Thread: A question about leakproof
Problem description
After testing, we don't find the difference between functions of proleakproof=true and functions of proleakproof=false (the function is described in pg_proc). Can you give specific examples to show that functions of proleakproof=true are more secure or can prevent data disclosure than functions of proleakproof=false.
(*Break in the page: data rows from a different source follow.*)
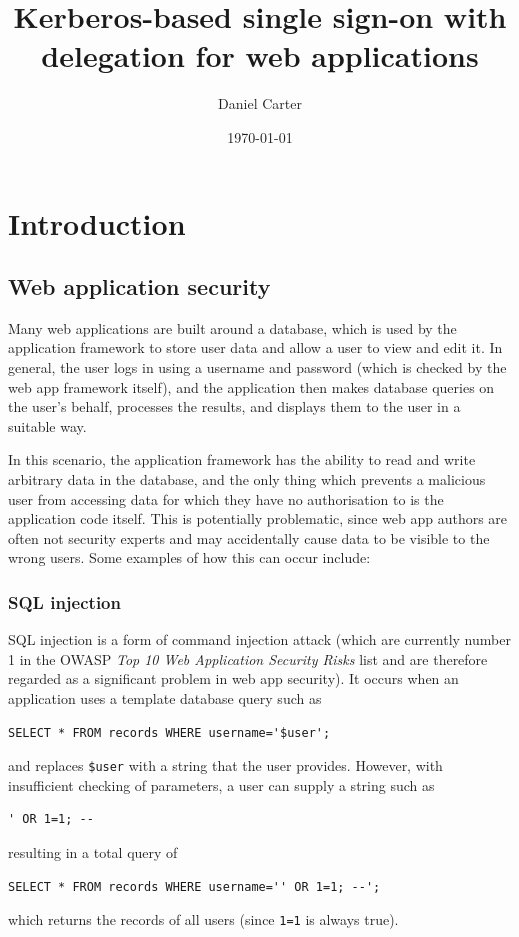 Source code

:\documentclass{report}
\title{Kerberos-based single sign-on with delegation for web applications}
\author{Daniel Carter}
\date {\today}
\begin{document}
\maketitle

\tableofcontents

\chapter{Introduction}

\section{Web application security}
\label{sec:web_application_security}
Many web applications are built around a database, which is used by the application framework to store user data and allow a user to view and edit it. In general, the user logs in using a username and password (which is checked by the web app framework itself), and the application then makes database queries on the user's behalf, processes the results, and displays them to the user in a suitable way.

In this scenario, the application framework has the ability to read and write arbitrary data in the database, and the only thing which prevents a malicious user from accessing data for which they have no authorisation to is the application code itself. This is potentially problematic, since web app authors are often not security experts and may accidentally cause data to be visible to the wrong users. Some examples of how this can occur include:

\subsection{SQL injection}
\label{sec:sql_injection}
SQL injection is a form of command injection attack (which are currently number 1 in the OWASP \textit{Top 10 Web Application Security Risks} list\cite{OWASP10} and are therefore regarded as a significant problem in web app security). It occurs when an application uses a template database query such as
\begin{verbatim}
SELECT * FROM records WHERE username='$user';
\end{verbatim}
and replaces \verb+$user+ with a string that the user provides. However, with insufficient checking of parameters, a user can supply a string such as
\begin{verbatim}
' OR 1=1; --
\end{verbatim}
resulting in a total query of
\begin{verbatim}
SELECT * FROM records WHERE username='' OR 1=1; --';
\end{verbatim}
which returns the records of all users (since \verb+1=1+ is always true).
\end{document}
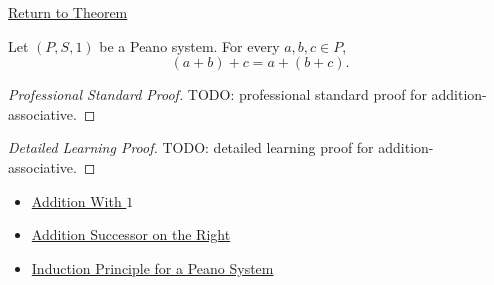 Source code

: \newpage
{}
\label{prf:addition-associative}

\begin{remark*}[Return]
\hyperref[thm:addition-associative]{Return to Theorem}
\end{remark*}

\begin{theorem*}
Let $(P,S,1)$ be a Peano system. For every $a,b,c \in P$,
\[
(a+b)+c=a+(b+c).
\]
\end{theorem*}

\begin{proof}[Professional Standard Proof]
\LRAProofBodyStart
TODO: professional standard proof for addition-associative.
\end{proof}

\begin{proof}[Detailed Learning Proof]
\LRAProofBodyStart
TODO: detailed learning proof for addition-associative.
\end{proof}

\begin{remark*}
\end{remark*}

\begin{dependencies}
\begin{itemize}
  \item \hyperref[thm:addition-with-one]{Addition With $1$}
  \item \hyperref[thm:addition-successor-on-right]{Addition Successor on the Right}
  \item \hyperref[thm:induction-principle-for-peano-system]{Induction Principle for a Peano System}
\end{itemize}
\end{dependencies}

\clearpage
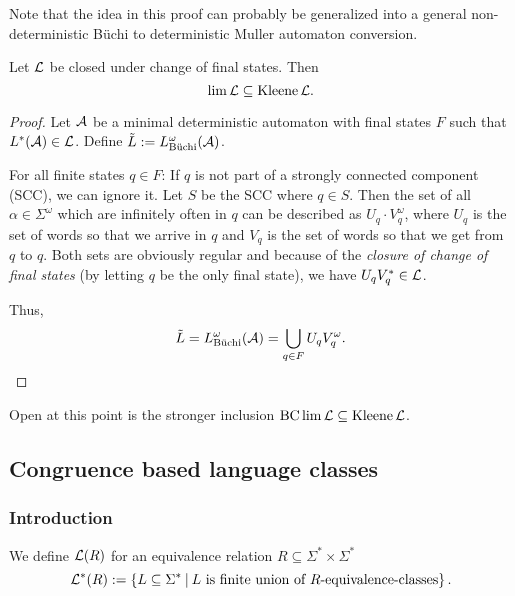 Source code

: Note that the idea in this proof can probably be generalized into a general non-deterministic Büchi to deterministic Muller automaton conversion.

\begin{lemma}
Let $\mathcal{L}$ be closed under change of final states. Then
\[ \lim \mathcal{L} \subseteq \operatorname{Kleene} \mathcal{L} . \]
\begin{proof}
Let $\mathcal{A}$ be a minimal deterministic automaton with final states $F$ such that $L^*(\mathcal{A}) \in \mathcal{L}$. Define $\tilde L := L^\omega_{\text{Büchi}}(\mathcal{A})$.

For all finite states $q \in F$: If $q$ is not part of a strongly connected component (SCC), we can ignore it. Let $S$ be the SCC where $q \in S$. Then the set of all $\alpha \in \Sigma^\omega$ which are infinitely often in $q$ can be described as $U_q \cdot V_q^\omega$, where $U_q$ is the set of words so that we arrive in $q$ and $V_q$ is the set of words so that we get from $q$ to $q$. Both sets are obviously regular and because of the \emph{closure of change of final states} (by letting $q$ be the only final state), we have $U_q V_q^* \in \mathcal{L}$.

Thus,
\[ \tilde L = L^\omega_{\text{Büchi}}(\mathcal{A}) = \bigcup_{q \in F} U_q V_q^\omega . \]
%
%
\end{proof}
\end{lemma}

Open at this point is the stronger inclusion $\operatorname{BC} \lim \mathcal{L} \subseteq \operatorname{Kleene} \mathcal{L}$.

\subsection{Congruence based language classes}
\label{gen:R}

\subsubsection{Introduction}
\label{gen:R-automata}

\begin{mydef}
We define $\mathcal{L}(R)$ for an equivalence relation $R\subseteq\Sigma^* \times \Sigma^*$
\[ \Lang^*(R) := \Set{L \subseteq \Sigma^*}{L \text{ is finite union of $R$-equivalence-classes}} . \]
\end{mydef}

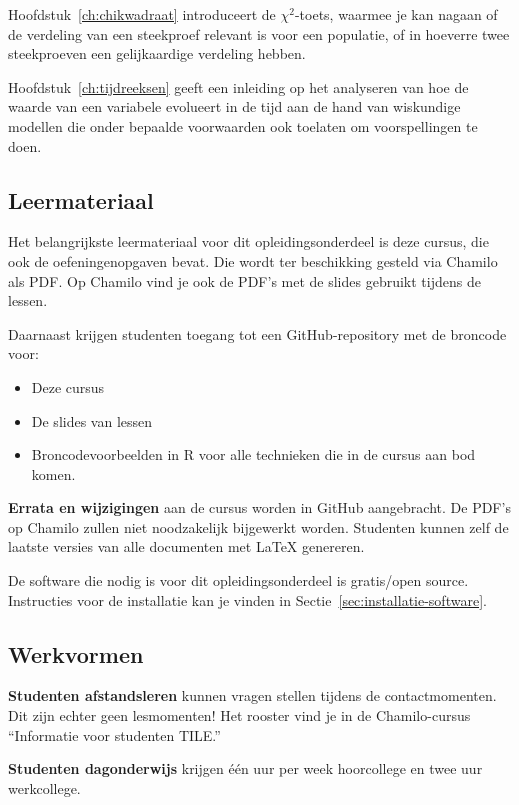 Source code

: Hoofdstuk~\ref{ch:chikwadraat} introduceert de $\chi^2$-toets, waarmee je kan nagaan of de verdeling van een steekproef relevant is voor een populatie, of in hoeverre twee steekproeven een gelijkaardige verdeling hebben.

Hoofdstuk~\ref{ch:tijdreeksen} geeft een inleiding op het analyseren van hoe de waarde van een variabele evolueert in de tijd aan de hand van wiskundige modellen die onder bepaalde voorwaarden ook toelaten om voorspellingen te doen.

\subsection{Leermateriaal}

Het belangrijkste leermateriaal voor dit opleidingsonderdeel is deze cursus, die ook de oefeningenopgaven bevat. Die wordt ter beschikking gesteld via Chamilo als PDF. Op Chamilo vind je ook de PDF's met de slides gebruikt tijdens de lessen.

Daarnaast krijgen studenten toegang tot een GitHub-repository met de broncode voor:

\begin{itemize}
  \item Deze cursus
  \item De slides van lessen
  \item Broncodevoorbeelden in R voor alle technieken die in de cursus aan bod komen.
\end{itemize}

\textbf{Errata en wijzigingen} aan de cursus worden in GitHub aangebracht. De PDF's op Chamilo zullen niet noodzakelijk bijgewerkt worden. Studenten kunnen zelf de laatste versies van alle documenten met \LaTeX{} genereren.

De software die nodig is voor dit opleidingsonderdeel is gratis/open source. Instructies voor de installatie kan je vinden in Sectie~\ref{sec:installatie-software}.

\subsection{Werkvormen}

\textbf{Studenten afstandsleren} kunnen vragen stellen tijdens de contactmomenten. Dit zijn echter geen lesmomenten! Het rooster vind je in de Chamilo-cursus ``Informatie voor studenten TILE.''

\textbf{Studenten dagonderwijs} krijgen één uur per week hoorcollege en twee uur werkcollege.

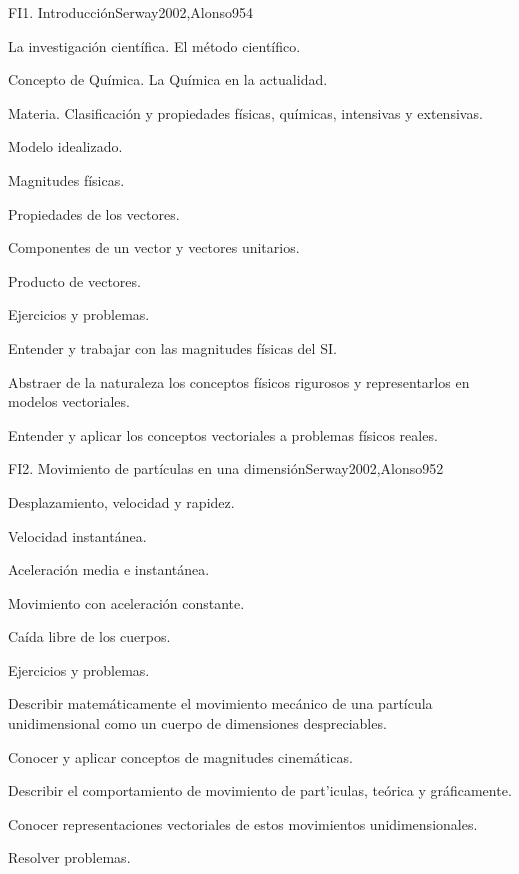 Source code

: \begin{sumilla}
\begin{unit}{FI1. Introducci\'on}{Serway2002,Alonso95}{4}
\begin{topicos}
      \item La investigaci\'on cient\'ifica. El m\'etodo cient\'ifico.
      \item Concepto de Qu\'imica. La Qu\'imica en la actualidad.
      \item Materia. Clasificaci\'on y propiedades f\'isicas, qu\'imicas, intensivas y extensivas.
      \item Modelo idealizado.
      \item Magnitudes f\'isicas.
      \item Propiedades de los vectores.
      \item Componentes de un vector y vectores unitarios.
      \item Producto de vectores.
      \item Ejercicios y problemas.
   \end{topicos}

   \begin{objetivos}
      \item Entender y trabajar con las magnitudes f\'isicas del SI.
      \item Abstraer de la naturaleza los conceptos f\'isicos rigurosos y
      representarlos en modelos vectoriales.
      \item Entender y aplicar los conceptos vectoriales a problemas f\'isicos reales.
   \end{objetivos}
\end{unit}

\begin{unit}{FI2. Movimiento de part\'iculas en una dimensi\'on}{Serway2002,Alonso95}{2}
\begin{topicos}
      \item Desplazamiento, velocidad y rapidez.
      \item Velocidad instant\'anea.
      \item Aceleraci\'on media e instant\'anea.
      \item Movimiento con aceleraci\'on constante.
      \item Ca\'ida libre de los cuerpos.
      \item Ejercicios y problemas.
    \end{topicos}
   \begin{objetivos}
      \item Describir matem\'aticamente el movimiento mec\'anico de una part\'icula unidimensional como un cuerpo de dimensiones despreciables.
      \item Conocer y aplicar conceptos de magnitudes cinem\'aticas.
      \item Describir el comportamiento de movimiento de part'iculas, te\'orica y gr\'aficamente.
      \item Conocer representaciones vectoriales de estos movimientos unidimensionales.
      \item Resolver problemas.
   \end{objetivos}
\end{unit}


\end{sumilla}
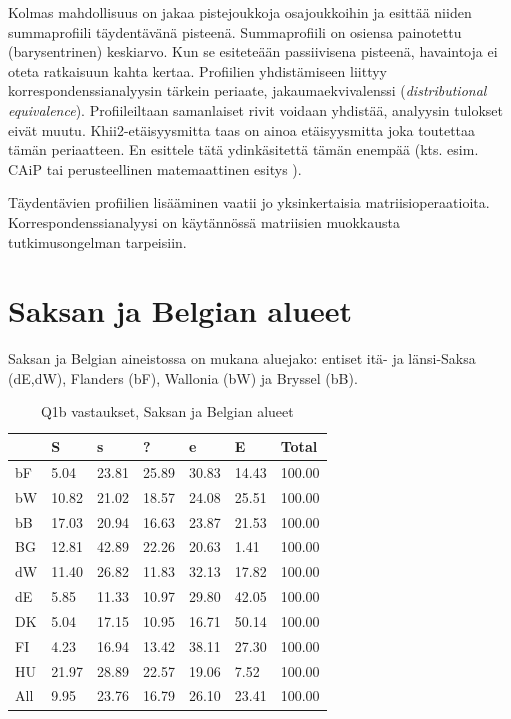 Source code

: \documentclass[
  finnish,
]{book}
\begin{document}
Kolmas mahdollisuus on jakaa pistejoukkoja osajoukkoihin ja esittää niiden
summaprofiili täydentävänä pisteenä. Summaprofiili on osiensa painotettu
(barysentrinen) keskiarvo. Kun se esiteteään passiivisena pisteenä, havaintoja ei
oteta ratkaisuun kahta kertaa. Profiilien yhdistämiseen liittyy
korrespondenssianalyysin tärkein periaate, jakaumaekvivalenssi (\emph{distributional
equivalence}). Profiileiltaan samanlaiset rivit voidaan yhdistää, analyysin tulokset
eivät muutu. Khii2-etäisyysmitta taas on ainoa etäisyysmitta joka toutettaa tämän
periaatteen. En esittele tätä ydinkäsitettä tämän enempää (kts. esim. CAiP tai
perusteellinen matemaattinen esitys \citep{RefWorks:doc:5a857a43e4b0ed2d44664d75}).

Täydentävien profiilien lisääminen vaatii jo yksinkertaisia matriisioperaatioita.
Korrespondenssianalyysi on käytännössä matriisien muokkausta tutkimusongelman
tarpeisiin.

\hypertarget{saksan-ja-belgian-alueet}{%
\section{Saksan ja Belgian alueet}\label{saksan-ja-belgian-alueet}}

Saksan ja Belgian aineistossa on mukana aluejako: entiset itä- ja länsi-Saksa
(dE,dW), Flanders (bF), Wallonia (bW) ja Bryssel (bB).

\begin{table}

\caption{\label{tab:BeDealueTable1}Q1b vastaukset, Saksan ja Belgian alueet}
\centering
\begin{tabular}[t]{lllllll}
\toprule
  & S & s & ? & e & E & Total\\
\midrule
bF & 5.04 & 23.81 & 25.89 & 30.83 & 14.43 & 100.00\\
bW & 10.82 & 21.02 & 18.57 & 24.08 & 25.51 & 100.00\\
bB & 17.03 & 20.94 & 16.63 & 23.87 & 21.53 & 100.00\\
BG & 12.81 & 42.89 & 22.26 & 20.63 & 1.41 & 100.00\\
dW & 11.40 & 26.82 & 11.83 & 32.13 & 17.82 & 100.00\\
\addlinespace
dE & 5.85 & 11.33 & 10.97 & 29.80 & 42.05 & 100.00\\
DK & 5.04 & 17.15 & 10.95 & 16.71 & 50.14 & 100.00\\
FI & 4.23 & 16.94 & 13.42 & 38.11 & 27.30 & 100.00\\
HU & 21.97 & 28.89 & 22.57 & 19.06 & 7.52 & 100.00\\
All & 9.95 & 23.76 & 16.79 & 26.10 & 23.41 & 100.00\\
\bottomrule
\end{tabular}
\end{table}
\end{document}
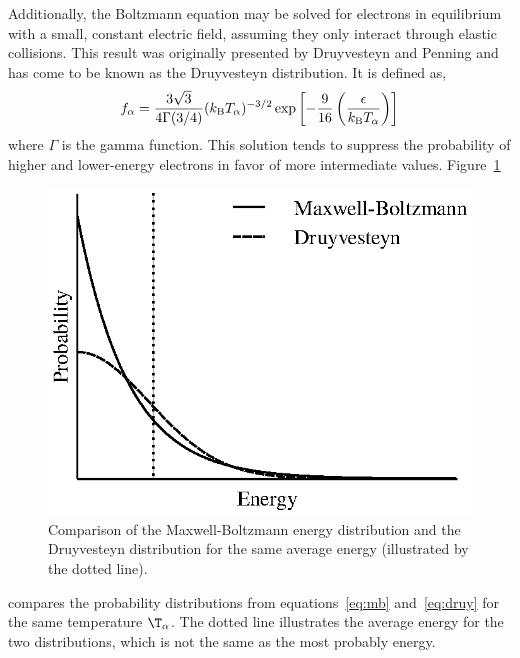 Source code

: Additionally, the Boltzmann equation may be solved for electrons in equilibrium
with a small, constant electric field, assuming they only interact through
elastic collisions. This result was originally presented by Druyvesteyn and
Penning \cite{Druyvesteyn1940} and has come to be known as the Druyvesteyn
distribution. It is defined as,
\begin{equation}
  f_{\alpha} = \frac{3\sqrt{3}}{4\Gamma(3/4)}(k_\mathrm{B} T_\alpha)^{-3/2}
  \exp{\left[-\frac{9}{16}\left(\frac{\epsilon}{k_\mathrm{B}T_\alpha}\right)\right]}
  \label{eq:druy}
\end{equation}
where $\Gamma$ is the gamma function. This solution tends to suppress the
probability of higher and lower-energy electrons in favor of more intermediate
values. Figure~\ref{fig:simpledists}
\begin{figure}
  \centering
  \includegraphics{./chapters/theory/figures/simpledists.eps}
  \caption{Comparison of the Maxwell-Boltzmann energy distribution and the
    Druyvesteyn distribution for the same average energy (illustrated by the
  dotted line).}
  \label{fig:simpledists}
\end{figure}
compares the probability distributions from equations~\ref{eq:mb}
and~\ref{eq:druy} for the same temperature $\T_\alpha$. The dotted line
illustrates the average energy for the two distributions, which is not the same
as the most probably energy.

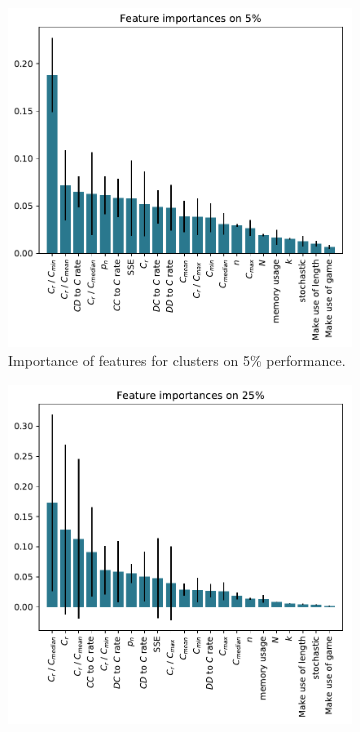 \documentclass{article}
\begin{document}
\begin{figure}[!htbp]
    \begin{subfigure}{0.5\textwidth}
        \begin{center}
            \includegraphics[width=.75\linewidth]{../new_output/noise/_feature_importance_bar_plot_cluster_on_0_05.pdf}
        \end{center}
        \caption{Importance of features for clusters on 5\% performance.}
    \end{subfigure}\hfill
    \begin{subfigure}{0.5\textwidth}
        \begin{center}
            \includegraphics[width=.75\linewidth]{../new_output/noise/_feature_importance_bar_plot_cluster_on_0_25.pdf}

\end{center}
\end{subfigure}
\end{figure}
\end{document}
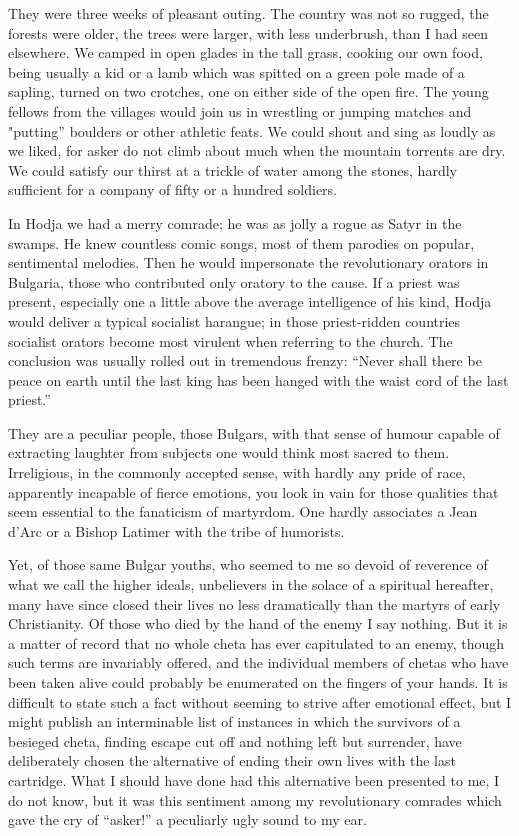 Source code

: \documentclass[a5paper,12pt]{book}
\begin{document}
They were three weeks of pleasant outing. The country was not so rugged, the forests were older, the trees were larger, with less underbrush, than I had seen elsewhere. We camped in open glades in the tall grass, cooking our own food, being usually a kid or a lamb which was spitted on a green pole made of a sapling, turned on two crotches, one on either side of the open fire. The young fellows from the villages would join us in wrestling or jumping matches and "putting” boulders or other athletic feats. We could shout and sing as loudly as we liked, for asker do not climb about much when the mountain torrents are dry. We could satisfy our thirst at a trickle of water among the stones, hardly sufficient for a company of fifty or a hundred soldiers. 

In Hodja we had a merry comrade; he was as jolly a rogue as Satyr in the swamps. He knew countless comic songs, most of them parodies on popular, sentimental melodies. Then he would impersonate the revolutionary orators in Bulgaria, those who contributed only oratory to the cause. If a priest was present, especially one a little above the average intelligence of his kind, Hodja would deliver a typical socialist harangue; in those priest-ridden countries socialist orators become most virulent when referring to the church. The conclusion was usually rolled out in tremendous frenzy: “Never shall there be peace on earth until the last king has been hanged with the waist cord of the last priest.” 

They are a peculiar people, those Bulgars, with that sense of humour capable of extracting laughter from subjects one would think most sacred to them. Irreligious, in the commonly accepted sense, with hardly any pride of race, apparently incapable of fierce emotions, you look in vain for those qualities that seem essential to the fanaticism of martyrdom. One hardly associates a Jean d'Arc or a Bishop Latimer with the tribe of humorists. 

Yet, of those same Bulgar youths, who seemed to me so devoid of reverence of what we call the higher ideals, unbelievers in the solace of a spiritual hereafter, many have since closed their lives no less dramatically than the martyrs of early Christianity. Of those who died by the hand of the enemy I say nothing. But it is a matter of record that no whole cheta has ever capitulated to an enemy, though such terms are invariably offered, and the individual members of chetas who have been taken alive could probably be enumerated on the fingers of your hands. It is difficult to state such a fact without seeming to strive after emotional effect, but I might publish an interminable list of instances in which the survivors of a besieged cheta, finding escape cut off and nothing left but surrender, have deliberately chosen the alternative of ending their own lives with the last cartridge. What I should have done had this alternative been presented to me, I do not know, but it was this sentiment among my revolutionary comrades which gave the cry of “asker!” a peculiarly ugly sound to my ear. 
\end{document}
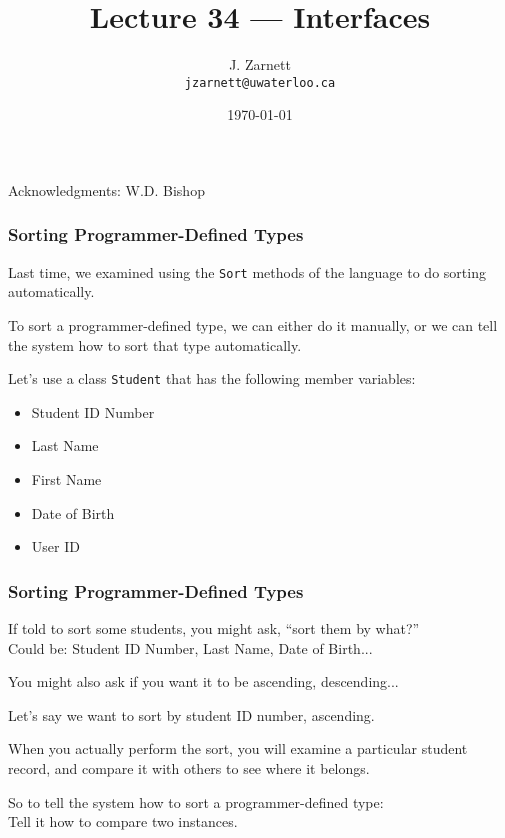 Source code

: 

\title{Lecture 34 --- Interfaces }

\author{J. Zarnett\\
\texttt{jzarnett@uwaterloo.ca}}
\date{\today}



\begin{frame}
  \titlepage
  
  \begin{center}
  \small{Acknowledgments: W.D. Bishop}
  \end{center}
\end{frame}

\begin{frame}
\frametitle{Sorting Programmer-Defined Types}
Last time, we examined using the \texttt{Sort} methods of the language to do sorting automatically.

To sort a programmer-defined type, we can either do it manually, or we can tell the system how to sort that type automatically.

Let's use a class \texttt{Student} that has the following member variables:
\begin{itemize}
	\item Student ID Number
	\item Last Name
	\item First Name
	\item Date of Birth
	\item User ID
\end{itemize}

\end{frame}

\begin{frame}
\frametitle{Sorting Programmer-Defined Types}

If told to sort some students, you might ask, ``sort them by what?''\\
\quad Could be: Student ID Number, Last Name, Date of Birth...

You might also ask if you want it to be ascending, descending...

Let's say we want to sort by student ID number, ascending.

When you actually perform the sort, you will examine a particular student record, and \alert{compare} it with others to see where it belongs.

So to tell the system how to sort a programmer-defined type:\\
\quad Tell it \alert{how to compare two instances}.

\end{frame}


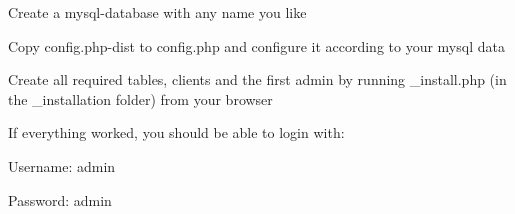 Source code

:
\begin{DoxyEnumerate}
\item \-Create a mysql-\/database with any name you like
\item \-Copy config.\-php-\/dist to config.\-php and configure it according to your mysql data
\item \-Create all required tables, clients and the first admin by running \-\_\-install.\-php (in the \-\_\-installation folder) from your browser
\item \-If everything worked, you should be able to login with\-:
\begin{DoxyItemize}
\item \-Username\-: admin
\item \-Password\-: admin
\end{DoxyItemize}
\end{DoxyEnumerate} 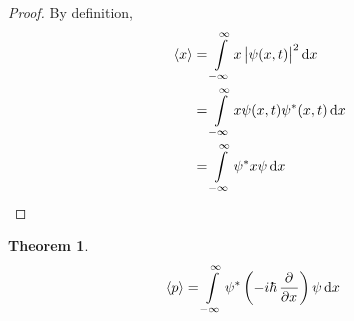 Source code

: \documentclass[titlepage, fleqn, a4paper, 12pt, twoside]{article}
\theoremstyle{definition}
\theoremstyle{theorem}
\newtheorem{theorem}{Theorem}
\begin{document}
\begin{proof}
	By definition,
	\begin{align*}
		\langle x \rangle & = \int\limits_{-\infty}^{\infty} x \left| \psi(x,t) \right|^2 \dif x \\
                                  & = \int\limits_{-\infty}^{\infty} x \psi(x,t) \psi^*(x,t) \dif x      \\
                                  & = \int\limits_{-\infty}^{\infty} \psi^* x \psi \dif x
	\end{align*}
\end{proof}

\begin{theorem}
	\begin{align*}
		\langle p \rangle & = \int\limits_{-\infty}^{\infty} \psi^* \left( -i \hbar \dpd{}{x} \right) \psi \dif x
	\end{align*}
\end{theorem}
\end{document}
My related testing process is as follows (the rsp_user and wumk used below are the two database users that have been created).
1. Operation under user rsp_user
1.1 create table
drop table if exists tb_a cascade;
create table tb_a(id int4,c1 int, c2 int, pad text, effective_date timestamp without time zone NOT NULL) ;
CREATE INDEX tb_a_t_idx_id ON tb_a USING btree (id) TABLESPACE pg_default;
CREATE INDEX tb_a_t_idx_ed ON tb_a USING btree (effective_date) TABLESPACE pg_default;
CREATE INDEX tb_a_t_idx_c2 ON tb_a USING btree (c2) TABLESPACE pg_default;
1.2 insert data
insert into tb_a select id, id %200, id%1000, 'ss', current_date - floor((random() * 10000))::int from (select generate_series(1,10000) id) tb_a;
analyze;
1.3 create view
a. condition of view:effective_date > now() - TIME'23:00', in particular, type of effective_date is ‘timestamp without time zone NOT NULL’,but the type of the result of now() - TIME'23:00' is:timestamp with time zone,the related SQL statements are as follows:
drop view if exists tb_a_date_v1;
CREATE VIEW tb_a_date_v1 AS select * from tb_a where effective_date > now() - TIME'23:00';
b. the condition of the view is id=183. Note that type of id field is int4. the relevant SQL statements are as follows:
drop view if exists tb_a_int4_v1;
CREATE VIEW tb_a_int4_v1 AS select * from tb_a where id=183;
1.4 Authorize the view to user wumk
GRANT ALL ON SCHEMA public TO wumk;
GRANT ALL ON table tb_a_date_v1 TO wumk;
GRANT ALL ON table tb_a_int4_v1 TO wumk;
1.5 test SQL
Execute the following SQL statements respectively:explain select * from tb_a_int4_v1; explain select * from tb_a_date_v1。the results are as follows, the plans for both SQL statements are indexscan。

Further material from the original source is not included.